(Beginning of Extracted entries)

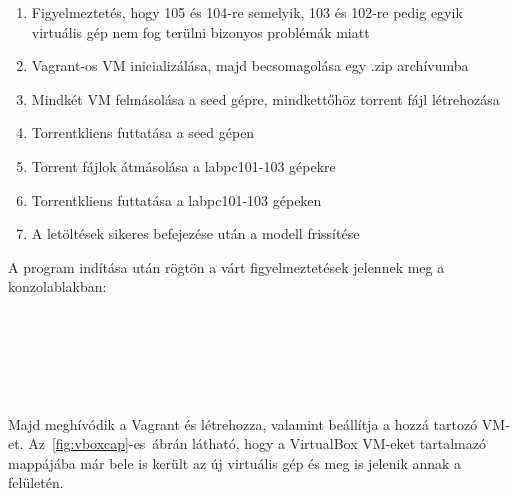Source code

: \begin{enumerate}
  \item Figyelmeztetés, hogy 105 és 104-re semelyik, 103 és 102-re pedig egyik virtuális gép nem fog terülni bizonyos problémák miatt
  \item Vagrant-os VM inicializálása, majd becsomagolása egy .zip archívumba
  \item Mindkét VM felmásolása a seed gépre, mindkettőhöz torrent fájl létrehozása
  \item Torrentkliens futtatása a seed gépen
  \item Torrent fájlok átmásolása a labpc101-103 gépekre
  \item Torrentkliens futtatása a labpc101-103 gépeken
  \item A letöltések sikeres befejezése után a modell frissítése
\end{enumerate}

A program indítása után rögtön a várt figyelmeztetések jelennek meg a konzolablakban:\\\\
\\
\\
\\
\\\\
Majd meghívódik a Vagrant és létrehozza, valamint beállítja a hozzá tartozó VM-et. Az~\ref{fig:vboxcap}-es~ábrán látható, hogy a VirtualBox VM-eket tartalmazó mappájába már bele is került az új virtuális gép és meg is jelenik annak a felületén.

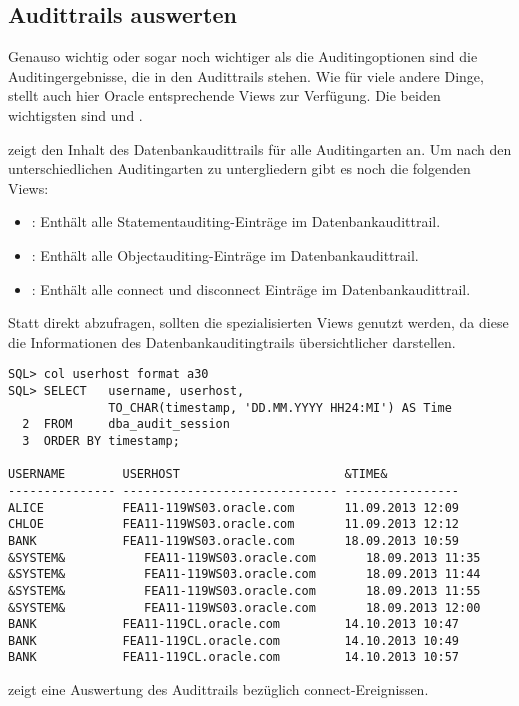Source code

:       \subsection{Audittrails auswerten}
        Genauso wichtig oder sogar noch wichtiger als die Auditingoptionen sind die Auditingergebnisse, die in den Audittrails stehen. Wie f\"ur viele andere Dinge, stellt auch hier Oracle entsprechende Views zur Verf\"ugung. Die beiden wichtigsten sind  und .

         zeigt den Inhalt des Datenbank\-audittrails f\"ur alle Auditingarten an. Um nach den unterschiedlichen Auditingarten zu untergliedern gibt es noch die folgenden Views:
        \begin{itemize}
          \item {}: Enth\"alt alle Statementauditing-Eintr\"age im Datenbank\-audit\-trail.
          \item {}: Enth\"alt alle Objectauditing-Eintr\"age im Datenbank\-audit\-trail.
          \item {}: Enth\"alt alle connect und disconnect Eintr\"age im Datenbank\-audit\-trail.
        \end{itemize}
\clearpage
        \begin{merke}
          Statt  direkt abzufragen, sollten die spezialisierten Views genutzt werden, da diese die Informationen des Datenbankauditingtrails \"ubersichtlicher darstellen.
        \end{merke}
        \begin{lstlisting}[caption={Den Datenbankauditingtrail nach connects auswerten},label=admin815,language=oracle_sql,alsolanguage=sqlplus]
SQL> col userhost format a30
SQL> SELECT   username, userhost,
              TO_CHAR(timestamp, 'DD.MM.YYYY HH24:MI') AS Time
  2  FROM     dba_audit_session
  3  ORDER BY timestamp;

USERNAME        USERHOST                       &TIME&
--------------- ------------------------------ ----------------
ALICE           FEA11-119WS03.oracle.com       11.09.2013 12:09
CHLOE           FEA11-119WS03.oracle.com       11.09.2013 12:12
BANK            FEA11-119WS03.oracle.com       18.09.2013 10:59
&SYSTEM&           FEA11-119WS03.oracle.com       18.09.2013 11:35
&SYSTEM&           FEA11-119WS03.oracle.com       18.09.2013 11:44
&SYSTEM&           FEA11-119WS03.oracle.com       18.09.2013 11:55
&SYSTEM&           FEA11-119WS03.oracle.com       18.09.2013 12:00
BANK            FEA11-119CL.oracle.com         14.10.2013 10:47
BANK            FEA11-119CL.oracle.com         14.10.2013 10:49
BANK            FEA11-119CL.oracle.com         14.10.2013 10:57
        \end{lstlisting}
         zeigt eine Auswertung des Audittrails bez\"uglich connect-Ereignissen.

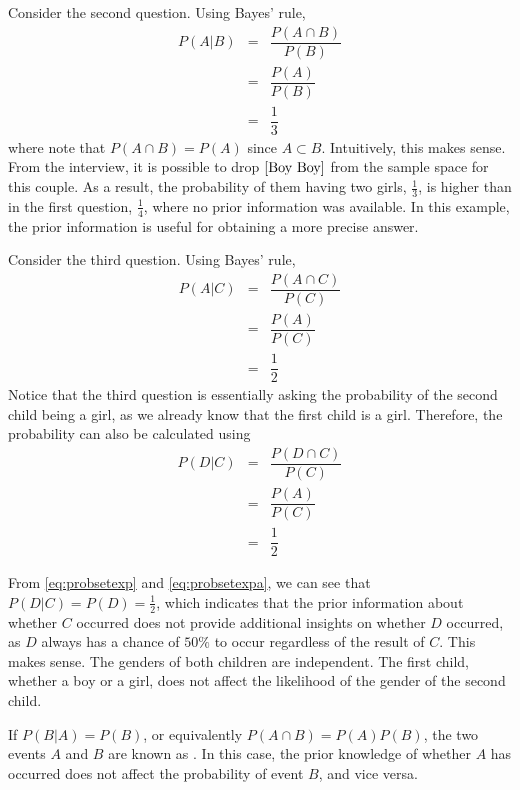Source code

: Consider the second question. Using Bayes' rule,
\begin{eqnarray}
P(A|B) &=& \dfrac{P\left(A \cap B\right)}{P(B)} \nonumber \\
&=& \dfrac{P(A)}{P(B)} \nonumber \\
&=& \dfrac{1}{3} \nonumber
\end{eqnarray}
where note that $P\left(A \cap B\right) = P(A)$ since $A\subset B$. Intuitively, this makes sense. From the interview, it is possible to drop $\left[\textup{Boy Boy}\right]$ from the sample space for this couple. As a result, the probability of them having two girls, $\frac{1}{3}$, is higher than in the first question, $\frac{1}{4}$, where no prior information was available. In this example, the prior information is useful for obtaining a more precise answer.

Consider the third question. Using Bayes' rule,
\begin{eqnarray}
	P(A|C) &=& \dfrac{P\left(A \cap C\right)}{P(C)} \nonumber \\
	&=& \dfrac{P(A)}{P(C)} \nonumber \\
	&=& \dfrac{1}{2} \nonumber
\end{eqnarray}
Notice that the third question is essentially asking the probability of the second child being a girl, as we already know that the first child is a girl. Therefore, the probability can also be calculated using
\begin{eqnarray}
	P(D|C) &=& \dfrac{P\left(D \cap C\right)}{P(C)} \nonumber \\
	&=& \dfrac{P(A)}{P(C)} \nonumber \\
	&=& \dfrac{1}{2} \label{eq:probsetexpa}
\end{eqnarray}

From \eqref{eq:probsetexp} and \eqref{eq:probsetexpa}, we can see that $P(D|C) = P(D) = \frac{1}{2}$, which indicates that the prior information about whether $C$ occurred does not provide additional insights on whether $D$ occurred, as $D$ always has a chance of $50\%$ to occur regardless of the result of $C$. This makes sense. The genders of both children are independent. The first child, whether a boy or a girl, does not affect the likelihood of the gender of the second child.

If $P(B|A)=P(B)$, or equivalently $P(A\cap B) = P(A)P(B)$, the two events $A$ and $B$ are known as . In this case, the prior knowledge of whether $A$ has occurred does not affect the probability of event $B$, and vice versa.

(End of Extracted entries)
(Beginning of Extracted entries)

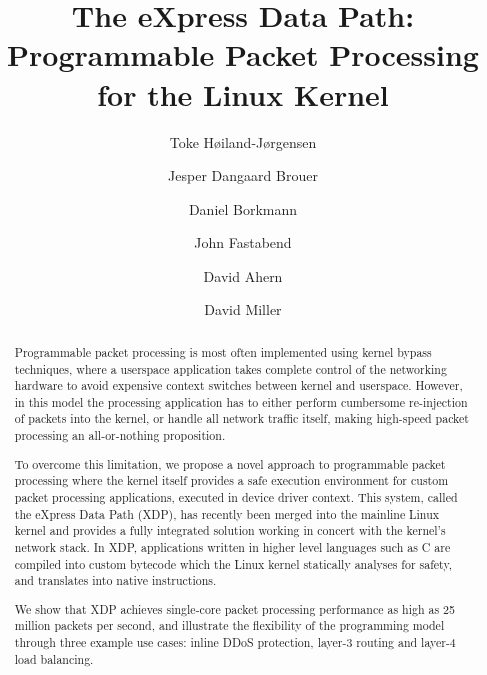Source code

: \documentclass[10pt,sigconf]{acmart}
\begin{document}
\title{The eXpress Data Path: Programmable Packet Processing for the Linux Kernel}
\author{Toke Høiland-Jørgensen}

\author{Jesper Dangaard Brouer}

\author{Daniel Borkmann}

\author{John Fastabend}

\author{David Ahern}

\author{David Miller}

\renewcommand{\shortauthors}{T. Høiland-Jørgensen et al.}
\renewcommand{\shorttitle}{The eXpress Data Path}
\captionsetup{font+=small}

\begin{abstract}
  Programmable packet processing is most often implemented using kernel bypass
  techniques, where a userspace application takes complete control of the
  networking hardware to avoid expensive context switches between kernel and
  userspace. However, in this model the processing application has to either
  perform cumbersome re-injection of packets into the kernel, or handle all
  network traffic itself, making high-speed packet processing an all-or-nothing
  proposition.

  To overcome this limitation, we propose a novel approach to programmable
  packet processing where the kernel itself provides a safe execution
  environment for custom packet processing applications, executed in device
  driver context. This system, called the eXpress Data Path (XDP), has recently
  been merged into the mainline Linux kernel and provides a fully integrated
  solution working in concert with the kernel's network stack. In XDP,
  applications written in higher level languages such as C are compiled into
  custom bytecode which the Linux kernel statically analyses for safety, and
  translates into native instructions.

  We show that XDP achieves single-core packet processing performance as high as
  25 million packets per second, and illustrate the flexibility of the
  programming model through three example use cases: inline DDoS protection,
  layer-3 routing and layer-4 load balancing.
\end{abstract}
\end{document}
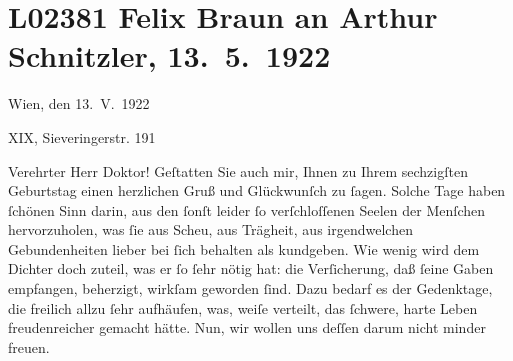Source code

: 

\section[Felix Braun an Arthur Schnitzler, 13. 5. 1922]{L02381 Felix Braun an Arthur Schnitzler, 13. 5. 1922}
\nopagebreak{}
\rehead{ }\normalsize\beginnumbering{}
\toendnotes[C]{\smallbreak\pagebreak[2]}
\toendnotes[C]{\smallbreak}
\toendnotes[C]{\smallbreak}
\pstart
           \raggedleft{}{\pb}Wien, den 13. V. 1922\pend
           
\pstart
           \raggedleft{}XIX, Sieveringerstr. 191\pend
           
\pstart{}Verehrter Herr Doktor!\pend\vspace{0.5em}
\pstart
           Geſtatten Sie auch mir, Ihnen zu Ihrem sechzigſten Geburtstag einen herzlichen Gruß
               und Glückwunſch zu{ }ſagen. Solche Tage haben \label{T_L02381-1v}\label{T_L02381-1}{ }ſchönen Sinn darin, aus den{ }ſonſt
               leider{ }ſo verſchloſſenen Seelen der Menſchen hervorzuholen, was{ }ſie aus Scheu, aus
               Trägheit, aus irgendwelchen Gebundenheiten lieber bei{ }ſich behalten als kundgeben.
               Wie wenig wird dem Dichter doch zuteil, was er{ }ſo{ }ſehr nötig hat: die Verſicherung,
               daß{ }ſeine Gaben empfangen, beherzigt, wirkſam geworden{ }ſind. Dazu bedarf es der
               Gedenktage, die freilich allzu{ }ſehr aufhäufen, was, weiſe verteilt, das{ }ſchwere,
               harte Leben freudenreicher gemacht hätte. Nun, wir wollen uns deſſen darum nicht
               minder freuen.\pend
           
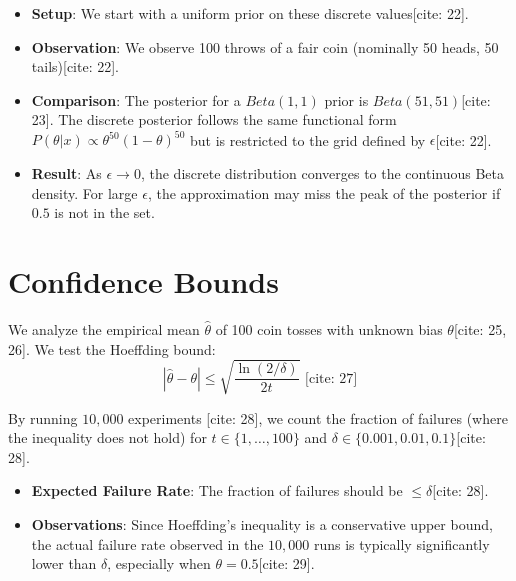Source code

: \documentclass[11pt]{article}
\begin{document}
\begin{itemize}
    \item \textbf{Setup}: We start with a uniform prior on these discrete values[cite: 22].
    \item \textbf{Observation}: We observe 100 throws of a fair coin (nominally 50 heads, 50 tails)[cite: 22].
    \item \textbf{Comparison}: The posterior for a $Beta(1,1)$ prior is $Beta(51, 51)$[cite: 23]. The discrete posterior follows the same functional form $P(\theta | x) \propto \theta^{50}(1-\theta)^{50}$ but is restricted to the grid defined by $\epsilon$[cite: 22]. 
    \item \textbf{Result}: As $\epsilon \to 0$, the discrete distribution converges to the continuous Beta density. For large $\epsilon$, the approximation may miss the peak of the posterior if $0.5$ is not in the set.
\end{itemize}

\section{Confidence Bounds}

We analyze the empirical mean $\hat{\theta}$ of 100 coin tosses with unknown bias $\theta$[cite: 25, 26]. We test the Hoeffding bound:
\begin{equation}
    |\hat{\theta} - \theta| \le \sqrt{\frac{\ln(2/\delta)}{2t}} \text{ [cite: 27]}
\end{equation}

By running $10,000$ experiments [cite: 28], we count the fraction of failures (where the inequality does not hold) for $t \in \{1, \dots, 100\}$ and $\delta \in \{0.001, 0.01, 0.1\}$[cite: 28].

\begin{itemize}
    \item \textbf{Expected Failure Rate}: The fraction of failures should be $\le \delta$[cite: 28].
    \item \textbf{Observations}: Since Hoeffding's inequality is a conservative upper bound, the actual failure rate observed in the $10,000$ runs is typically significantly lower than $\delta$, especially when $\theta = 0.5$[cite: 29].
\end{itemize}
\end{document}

(End of Extracted entries)

## Task goal
Consider the string "Torrentkliens". State how many lines of the data contain it, giving the number alone.

## Response for this exercise
2